What tasks will this entail for retailers in the future?

The big task for retailers is to get people excited about the right products. If customers are ambivalent and would like to buy sustainable goods but don't do so, the reasons need to be investigated. In most cases, it is not because of the sustainable products on offer, but because of inadequate communication. In addition, such products are often still niche products that are associated with a higher price. However, we could place many topics in the mainstream. This would make many things easier for retailers, as consumers pay more attention to price, especially in uncertain times. The less people buy in a certain area, the more difficult it will be to change the price structure. It's a long road, and each individual facet can make a big difference.

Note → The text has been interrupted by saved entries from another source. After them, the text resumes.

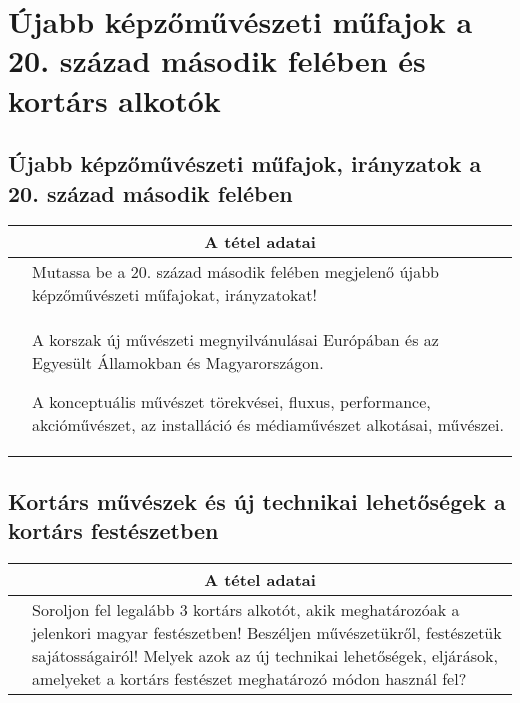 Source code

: \chapter{Újabb képzőművészeti műfajok a 20. század második felében és kortárs alkotók} %
\label{ch:20_uj_iranyzatok_20_szazad_vegen}

\section{Újabb képzőművészeti műfajok, irányzatok a 20. század második felében}

\begin{center}
	\begin{longtable}{ | p{} | p{} | }
		
		\hline
		\multicolumn{2}{|c|}{\textbf{A tétel adatai}}
		\\ \hline
		\hline
		
		\centering{Tétel teljes címe}
		&
		Mutassa be a 20. század második felében megjelenő újabb képzőművészeti műfajokat, irányzatokat!
		\\ \hline
		
		\centering{Jegyzetek}
		&
		\begin{compactitem}
			\item A korszak új művészeti megnyilvánulásai Európában és az Egyesült Államokban és Magyarországon.
			\item A konceptuális művészet törekvései, fluxus, performance, akcióművészet, az installáció és médiaművészet alkotásai, művészei.
		\end{compactitem}
		\\\hline
		
	\end{longtable}
\end{center}

\cleardoublepage


\section{Kortárs művészek és új technikai lehetőségek a kortárs festészetben}

\begin{center}
	\begin{longtable}{ | p{} | p{} | }
		
		\hline
		\multicolumn{2}{|c|}{\textbf{A tétel adatai}}
		\\ \hline
		\hline
		
		\centering{Tétel teljes címe}
		&
		Soroljon fel legalább 3 kortárs alkotót, akik meghatározóak a jelenkori magyar festészetben! Beszéljen művészetükről, festészetük sajátosságairól! Melyek azok az új technikai lehetőségek, eljárások, amelyeket a kortárs festészet meghatározó módon használ fel?
		\\ \hline
		
	\end{longtable}
\end{center}
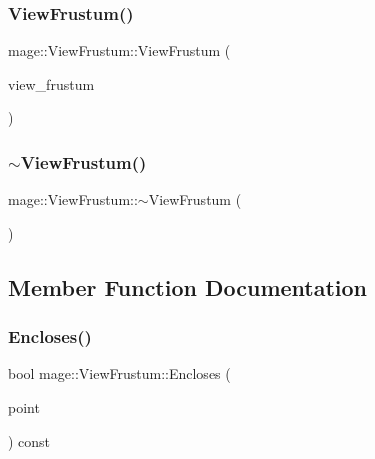 \hypertarget{classmage_1_1_view_frustum_a3568cfa6a5d440455867eb11b88a5213}{}\label{classmage_1_1_view_frustum_a3568cfa6a5d440455867eb11b88a5213} 
\subsubsection{\texorpdfstring{View\+Frustum()}{ViewFrustum()}\hspace{0.1cm}{\footnotesize\ttfamily [3/3]}}
{\footnotesize\ttfamily mage\+::\+View\+Frustum\+::\+View\+Frustum (\begin{DoxyParamCaption}\item[{\hyperlink{classmage_1_1_view_frustum}{View\+Frustum} \&\&}]{view\+\_\+frustum }\end{DoxyParamCaption})\hspace{0.3cm}{\ttfamily [default]}}

\hypertarget{classmage_1_1_view_frustum_aaa0e10f5401370909694e923c58323a9}{}\label{classmage_1_1_view_frustum_aaa0e10f5401370909694e923c58323a9} 
\subsubsection{\texorpdfstring{$\sim$\+View\+Frustum()}{~ViewFrustum()}}
{\footnotesize\ttfamily mage\+::\+View\+Frustum\+::$\sim$\+View\+Frustum (\begin{DoxyParamCaption}{ }\end{DoxyParamCaption})\hspace{0.3cm}{\ttfamily [default]}}



\subsection{Member Function Documentation}
\hypertarget{classmage_1_1_view_frustum_a290ee7b311278ed4701203859773aa42}{}\label{classmage_1_1_view_frustum_a290ee7b311278ed4701203859773aa42} 
\subsubsection{\texorpdfstring{Encloses()}{Encloses()}}
{\footnotesize\ttfamily bool mage\+::\+View\+Frustum\+::\+Encloses (\begin{DoxyParamCaption}\item[{const \hyperlink{structmage_1_1_point3}{Point3} \&}]{point }\end{DoxyParamCaption}) const}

Theresa Schleicher at the press conference of spoga+gafa (Image: Koelnmesse GmbH)

Theresa Schleicher as keynote speaker at the opening press conference of spoga+gafa 2024. © Koelnmesse GmbH

Lecture at spoga+gafa

Under the headline "What remains? A look at the next generation of consumption", Theresa Schleicher will be giving a talk at spoga+gafa on June 17. The event will take place at 10:30 a.m. in the Forum Garden Café in Hall 6, Stand D18/E19.